Transfer the files from the HPSS [High Performance Storage System] to the Data Star

To transfer the "fea" modules and auxiliary files to the Data Star, you have to use "pftp". "pftp" is a ftp-like interface to HPSS. The following links and text below describe how to use the "pftp" utility:
        % pftp 
    pftp> cd /users/csb/u4078 
    pftp> get fea.tar 
    pftp> quit 
        %   

Compiling FORTRAN programs on the Data Star

In order to compile and run the pfea module, you have to untar the file fea.tar first:
        %tar xvf fea.tar
In the directory fea, the following files will be present:
        - Makefilepfea
        - Makefilegen
        - fea.f
        - node.f
        - minband.f
        - genmesh.f
        - decom.f
        - plotfea.f
To compile the fea module, change to the fea directory (type "ls" to see what is inside the directory). To run make we have to have a file named Makefile in the directory. However, there are two types of Makefile in this directory, each for a different program. For this we have to run make for each in turn. So, we have to create a Makefile using one first, and run make, then create the other Makefile(overwriting the first) and run make again. The purpose of the make utility is to determine automatically which pieces of a large program need to be recompiled, and issue the commands to compile them.(you can learn more about any command by typing "man command_name"):
        % cd fea
        % ls
        % cp Makefilepfea Makefile
        % make
        % cp Makefilegen Makefile  
        overwrite Makefile? y
        % make 
These will create a new executable "pfea" file by using fea.f and node.f and a "gen" file by using minband.f, genmesh.f and decom.f.

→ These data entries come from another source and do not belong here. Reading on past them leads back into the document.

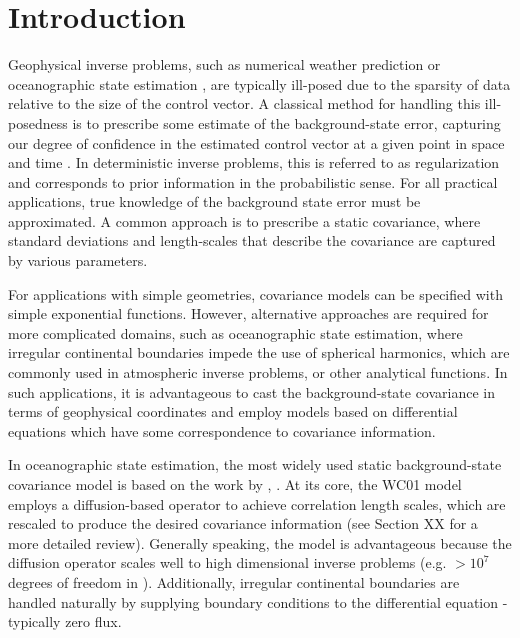\section{Introduction}
\label{sec:intro}

Geophysical inverse problems, such as numerical weather prediction  or
oceanographic state estimation , are typically ill-posed due to the
sparsity of data relative to the size of the control vector.
A classical method for handling this ill-posedness is to prescribe some estimate
of the background-state error, capturing our degree of confidence in the
estimated control vector at a given point in space and time .
In deterministic inverse problems, this is referred to as regularization and
corresponds to prior information in the probabilistic sense.
For all practical applications, true knowledge of the background state error
must be approximated.
A common approach is to prescribe a static covariance, where standard
deviations and length-scales that describe the covariance are captured by
various parameters.

For applications with simple geometries, covariance models can be specified with
simple exponential functions.
However, alternative approaches are required for more complicated domains,
such as oceanographic state estimation,
where irregular continental boundaries impede the use of spherical harmonics,
which are commonly used in atmospheric inverse problems, or other analytical
functions.
In such applications, it is advantageous to cast the background-state covariance
in terms of geophysical coordinates and employ models based on differential
equations which have some correspondence to covariance information.

In oceanographic state estimation, the most widely used static background-state
covariance model is based on the work by
\citet[][WC01 hereafter]{weaver_correlation_2001},
\citep[e.g.][]{nguyen_arctic_2021,forgetECCOv4,moore_regional_2011-1,mazloff_eddy-permitting_2010,gebbie_strategies_2006}.
At its core, the WC01 model employs a diffusion-based operator to achieve
correlation length scales, which are rescaled to produce the desired covariance
information (see Section XX for a more detailed review).
Generally speaking, the model is advantageous because
the diffusion operator scales well to high dimensional inverse problems
(e.g. $>10^7$ degrees of freedom in \citet{forgetECCOv4}).
Additionally, irregular continental boundaries are handled naturally by
supplying boundary conditions to the differential equation - typically zero
flux.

Running programs on the Data Star

To run the 'etch' module you must be logged on into the so-called interactive nodes:
        % ssh -lUserID  dspoe.sdsc.edu
These are the nodes that have been set up for interactive use. There are 4 interactive nodes. Each has 8 POWER4 CPUs and 2 GB of memory. Interactive access to the nodes is shared - at times, there may be more than one user job running on a node, for this, there may be a significant run-time variability.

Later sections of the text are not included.